There are, as has been suggested, a number of questions raised in this case, some of which will not be necessary to consider in view of the conclusions we have reached. In the grounds set up by the defendant as a reason why the sale should not be confirmed are the following:
"That it appears by the said petition that there was a contract in this case by which the said defendant had waived appraisement, and therefore the decree should have provided that no order of sale should issue until after six months from the rendition of such decree."
The note sued on in this case contains the following provisions: "And the several makers, sureties, and indorsers hereto hereby waive appraisement," etc. The mortgage executed simultaneously with the note and as security therefor contained the following provisions: "All rights of homestead, appraisement and redemption provided by the laws of Indian Territory are hereby waived by the mortgagor."
Section 5978, Comp. Laws 1909, provides as follows:
"That if the words 'appraisement waived,' or other words of similar import, shall be inserted in any deed, mortgages, bonds, notes, bill or written contract hereafter made, any court rendering judgment thereon, shall order as part of the judgment that the same, and any process issued thereon, shall be enforced, and that land and tenements may be sold thereunder without appraisement; and such judgment, and any process issued thereon, shall be enforced, and sale of land and tenements made thereunder, without any appraisement or valuation being made of the *Page 406 property to be sold: Provided, that no order of sale or execution shall be issued upon such judgment until the expiration of six months from the time of the rendition of said judgment. (St.

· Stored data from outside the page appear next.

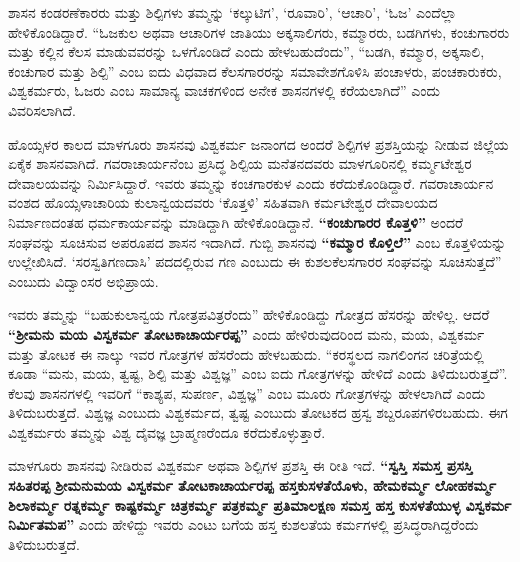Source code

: ಶಾಸನ ಕಂಡರಣೆಕಾರರು ಮತ್ತು ಶಿಲ್ಪಿಗಳು ತಮ್ಮನ್ನು ‘ಕಲ್ಕುಟಿಗ’, ‘ರೂವಾರಿ’, ‘ಆಚಾರಿ’, ‘ಓಜ’ ಎಂದೆಲ್ಲಾ ಹೇಳಿಕೊಂಡಿದ್ದಾರೆ. “ಓಜಕುಲ ಅಥವಾ ಆಚಾರಿಗಳ ಜಾತಿಯು ಅಕ್ಕಸಾಲಿಗರು, ಕಮ್ಮಾರರು, ಬಡಗಿಗಳು, ಕಂಚುಗಾರರು ಮತ್ತು ಕಲ್ಲಿನ ಕೆಲಸ ಮಾಡುವವರನ್ನು ಒಳಗೊಂಡಿದೆ ಎಂದು ಹೇಳಬಹುದೆಂದು”, “ಬಡಗಿ, ಕಮ್ಮಾರ, ಅಕ್ಕಸಾಲಿ, ಕಂಚುಗಾರ ಮತ್ತು ಶಿಲ್ಪಿ” ಎಂಬ ಐದು ವಿಧವಾದ ಕೆಲಸಗಾರರನ್ನು ಸಮಾವೇಶಗೊಳಿಸಿ ಪಂಚಾಳರು, ಪಂಚಕಾರುಕರು, ವಿಶ್ವಕರ್ಮರು, ಓಜರು ಎಂಬ ಸಾಮಾನ್ಯ ವಾಚಕಗಳಿಂದ ಅನೇಕ ಶಾಸನಗಳಲ್ಲಿ ಕರೆಯಲಾಗಿದೆ” ಎಂದು ವಿವರಿಸಲಾಗಿದೆ.

ಹೊಯ್ಸಳರ ಕಾಲದ ಮಾಳಗೂರು ಶಾಸನವು ವಿಶ್ವಕರ್ಮ ಜನಾಂಗದ ಅಂದರೆ ಶಿಲ್ಪಿಗಳ ಪ್ರಶಸ್ತಿಯನ್ನು ನೀಡುವ ಜಿಲ್ಲೆಯ ಏಕೈಕ ಶಾಸನವಾಗಿದೆ. ಗವರಾಚಾರ್ಯನೆಂಬ ಪ್ರಸಿದ್ಧ ಶಿಲ್ಪಿಯ ಮನೆತನದವರು ಮಾಳಗೂರಿನಲ್ಲಿ ಕರ್ಮ್ಮಟೇಶ್ವರ ದೇವಾಲಯವನ್ನು ನಿರ್ಮಿಸಿದ್ದಾರೆ. ಇವರು ತಮ್ಮನ್ನು ಕಂಚಗಾರಕುಳ ಎಂದು ಕರೆದುಕೊಂಡಿದ್ದಾರೆ. ಗವರಾಚಾರ್ಯನ ವಂಶದ ಹೊಯ್ಸಳಾಚಾರಿಯ ಕುಲಾನ್ವಯದವರು ‘ಕೊತ್ತಳಿ’ ಸಹಿತವಾಗಿ ಕರ್ಮಟೇಶ್ವರ ದೇವಾಲಯದ ನಿರ್ಮಾಣದಂತಹ ಧರ್ಮಕಾರ್ಯವನ್ನು ಮಾಡಿದ್ದಾಗಿ ಹೇಳಿಕೊಂಡಿದ್ದಾನೆ.\textbf{ “ಕಂಚುಗಾರರ ಕೊತ್ತಳಿ”} ಅಂದರೆ ಸಂಘವನ್ನು ಸೂಚಿಸುವ ಅಪರೂಪದ ಶಾಸನ ಇದಾಗಿದೆ. ಗುಬ್ಬಿ ಶಾಸನವು \textbf{“ಕಮ್ಮಾರ ಕೊಳ್ತಿಲೆ”} ಎಂಬ ಕೊತ್ತಳಿಯನ್ನು ಉಲ್ಲೇಖಿಸಿದೆ. ‘ಸರಸ್ವತಿಗಣದಾಸಿ’ ಪದದಲ್ಲಿರುವ ಗಣ ಎಂಬುದು ಈ ಕುಶಲಕೆಲಸಗಾರರ ಸಂಘವನ್ನು ಸೂಚಿಸುತ್ತದೆ” ಎಂಬುದು ವಿದ್ವಾಂಸರ ಅಭಿಪ್ರಾಯ.

ಇವರು ತಮ್ಮನ್ನು “ಬಹುಕುಲಾನ್ವಯ ಗೋತ್ರಪವಿತ್ರರೆಂದು” ಹೇಳಿಕೊಂಡಿದ್ದು ಗೋತ್ರದ ಹೆಸರನ್ನು ಹೇಳಿಲ್ಲ. ಆದರೆ \textbf{“ಶ‍್ರೀಮನು ಮಯ ವಿಸ್ವಕರ್ಮ ತೋಟಕಾಚಾರ್ಯರಪ್ಪ”} ಎಂದು ಹೇಳಿರುವುದರಿಂದ ಮನು, ಮಯ, ವಿಶ್ವಕರ್ಮ ಮತ್ತು ತೋಟಕ ಈ ನಾಲ್ಕು ಇವರ ಗೋತ್ರಗಳ ಹೆಸರೆಂದು ಹೇಳಬಹುದು. “ಕರಸ್ಥಲದ ನಾಗಲಿಂಗನ ಚರಿತ್ರೆಯಲ್ಲಿ ಕೂಡಾ “ಮನು, ಮಯ, ತ್ವಷ್ಟ, ಶಿಲ್ಪಿ ಮತ್ತು ವಿಶ್ವಜ್ಞ” ಎಂಬ ಐದು ಗೋತ್ರಗಳನ್ನು ಹೇಳಿದೆ ಎಂದು ತಿಳಿದುಬರುತ್ತದೆ”. ಕೆಲವು ಶಾಸನಗಳಲ್ಲಿ ಇವರಿಗೆ “ಕಾಶ್ಯಪ, ಸುಪರ್ಣ, ವಿಶ್ವಜ್ಞ” ಎಂಬ ಮೂರು ಗೋತ್ರಗಳನ್ನು ಹೇಳಲಾಗಿದೆ ಎಂದು ತಿಳಿದುಬರುತ್ತದೆ. ವಿಶ್ವಜ್ಞ ಎಂಬುದು ವಿಶ್ವಕರ್ಮದ, ತ್ವಷ್ಟ ಎಂಬುದು ತೋಟಕದ ಹ್ರಸ್ವ ಶಬ್ದರೂಪಗಳಿರಬಹುದು. ಈಗ ವಿಶ್ವಕರ್ಮರು ತಮ್ಮನ್ನು ವಿಶ್ವ ದೈವಜ್ಞ ಬ್ರಾಹ್ಮಣರೆಂದೂ ಕರೆದುಕೊಳ್ಳುತ್ತಾರೆ.

ಮಾಳಗೂರು ಶಾಸನವು ನೀಡಿರುವ ವಿಶ್ವಕರ್ಮ ಅಥವಾ ಶಿಲ್ಪಿಗಳ ಪ್ರಶಸ್ತಿ ಈ ರೀತಿ ಇದೆ. \textbf{“ಸ್ವಸ್ತಿ ಸಮಸ್ತ ಪ್ರಸಸ್ತಿ ಸಹಿತರಪ್ಪ ಶ‍್ರೀಮನುಮಯ ವಿಸ್ವಕರ್ಮ ತೋಟಕಾಚಾರ್ಯರಪ್ಪ ಹಸ್ತಕುಸಳತೆಯೊಳು, ಹೇಮಕರ್ಮ್ಮ ಲೋಹಕರ್ಮ್ಮ ಶಿಲಾಕರ್ಮ್ಮ ರತ್ನಕರ್ಮ್ಮ ಕಾಷ್ಟಕರ್ಮ್ಮ ಚಿತ್ರಕರ್ಮ್ಮ ಪತ್ರಕರ್ಮ್ಮ ಪ್ರತಿಮಾಲಕ್ಷಣ ಸಮಸ್ತ ಹಸ್ತ ಕುಸಳತೆಯುಳ್ಳ ವಿಸ್ವಕರ್ಮ ನಿರ್ಮಿತಮಪ”} ಎಂದು ಹೇಳಿದ್ದು ಇವರು ಎಂಟು ಬಗೆಯ ಹಸ್ತ ಕುಶಲತೆಯ ಕರ್ಮಗಳಲ್ಲಿ ಪ್ರಸಿದ್ಧರಾಗಿದ್ದರೆಂದು ತಿಳಿದು\break ಬರುತ್ತದೆ.

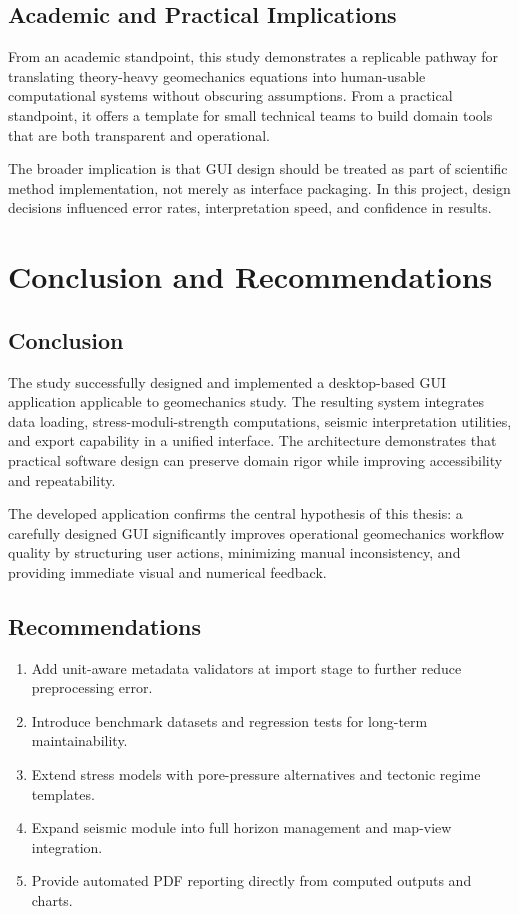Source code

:\documentclass[12pt,a4paper]{report}
\begin{document}
\section{Academic and Practical Implications}
From an academic standpoint, this study demonstrates a replicable pathway for translating theory-heavy geomechanics equations into human-usable computational systems without obscuring assumptions. From a practical standpoint, it offers a template for small technical teams to build domain tools that are both transparent and operational.

The broader implication is that GUI design should be treated as part of scientific method implementation, not merely as interface packaging. In this project, design decisions influenced error rates, interpretation speed, and confidence in results.

\chapter{Conclusion and Recommendations}
\section{Conclusion}
The study successfully designed and implemented a desktop-based GUI application applicable to geomechanics study. The resulting system integrates data loading, stress-moduli-strength computations, seismic interpretation utilities, and export capability in a unified interface. The architecture demonstrates that practical software design can preserve domain rigor while improving accessibility and repeatability.

The developed application confirms the central hypothesis of this thesis: a carefully designed GUI significantly improves operational geomechanics workflow quality by structuring user actions, minimizing manual inconsistency, and providing immediate visual and numerical feedback.

\section{Recommendations}
\begin{enumerate}
    \item Add unit-aware metadata validators at import stage to further reduce preprocessing error.
    \item Introduce benchmark datasets and regression tests for long-term maintainability.
    \item Extend stress models with pore-pressure alternatives and tectonic regime templates.
    \item Expand seismic module into full horizon management and map-view integration.
    \item Provide automated PDF reporting directly from computed outputs and charts.
\end{enumerate}
\end{document}
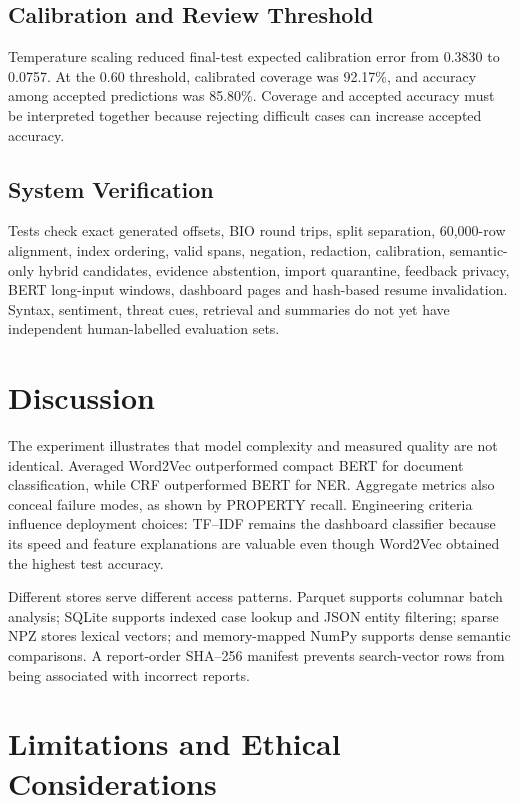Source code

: \documentclass[conference]{IEEEtran}
\begin{document}
\subsection{Calibration and Review Threshold}

Temperature scaling reduced final-test expected calibration error from 0.3830 to 0.0757. At the 0.60 threshold, calibrated coverage was 92.17\%, and accuracy among accepted predictions was 85.80\%. Coverage and accepted accuracy must be interpreted together because rejecting difficult cases can increase accepted accuracy.

\subsection{System Verification}

Tests check exact generated offsets, BIO round trips, split separation, 60,000-row alignment, index ordering, valid spans, negation, redaction, calibration, semantic-only hybrid candidates, evidence abstention, import quarantine, feedback privacy, BERT long-input windows, dashboard pages and hash-based resume invalidation. Syntax, sentiment, threat cues, retrieval and summaries do not yet have independent human-labelled evaluation sets.

\section{Discussion}

The experiment illustrates that model complexity and measured quality are not identical. Averaged Word2Vec outperformed compact BERT for document classification, while CRF outperformed BERT for NER. Aggregate metrics also conceal failure modes, as shown by PROPERTY recall. Engineering criteria influence deployment choices: TF--IDF remains the dashboard classifier because its speed and feature explanations are valuable even though Word2Vec obtained the highest test accuracy.

Different stores serve different access patterns. Parquet supports columnar batch analysis; SQLite supports indexed case lookup and JSON entity filtering; sparse NPZ stores lexical vectors; and memory-mapped NumPy supports dense semantic comparisons. A report-order SHA--256 manifest prevents search-vector rows from being associated with incorrect reports.

\section{Limitations and Ethical Considerations}
\end{document}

Okla. 1893, sec. 4346.)"
The judgment of the district court ordering foreclosure and sale of defendant's property contains the following clause:
"It is therefore considered, ordered, adjudged, and decreed by the court that the plaintiff's debt above mentioned be, and the same is hereby, decreed to be a lien on the real estate herein mentioned; that the equity of redemption of the defendant Lucy Tolbert in and to said property be, and the same is hereby, forever barred and foreclosed; and that, if said debt be not paid within sixty days from the date hereof, said real estate be, and the same is hereby, ordered to be sold by the sheriff of Okfuskee county, Oklahoma," etc.
This judgment was rendered on May 28, 1909, and it appears that on July 17, 1909, execution was issued out of the clerk's office to the sheriff to sell the property on said judgment. It appears that on October 5th the sheriff filed return of sale of the property involved showing that he had had the same appraised, and also showing that it had sold for as much as two-thirds of its appraised value. On October 6, 1909, the objections of the defendant to the confirmation of the sale were argued to and taken under advisement by the court, and later, on October 26, 1909, the objections to the confirmation of the sale were overruled and denied. The sale was approved and confirmed and deed ordered to issue.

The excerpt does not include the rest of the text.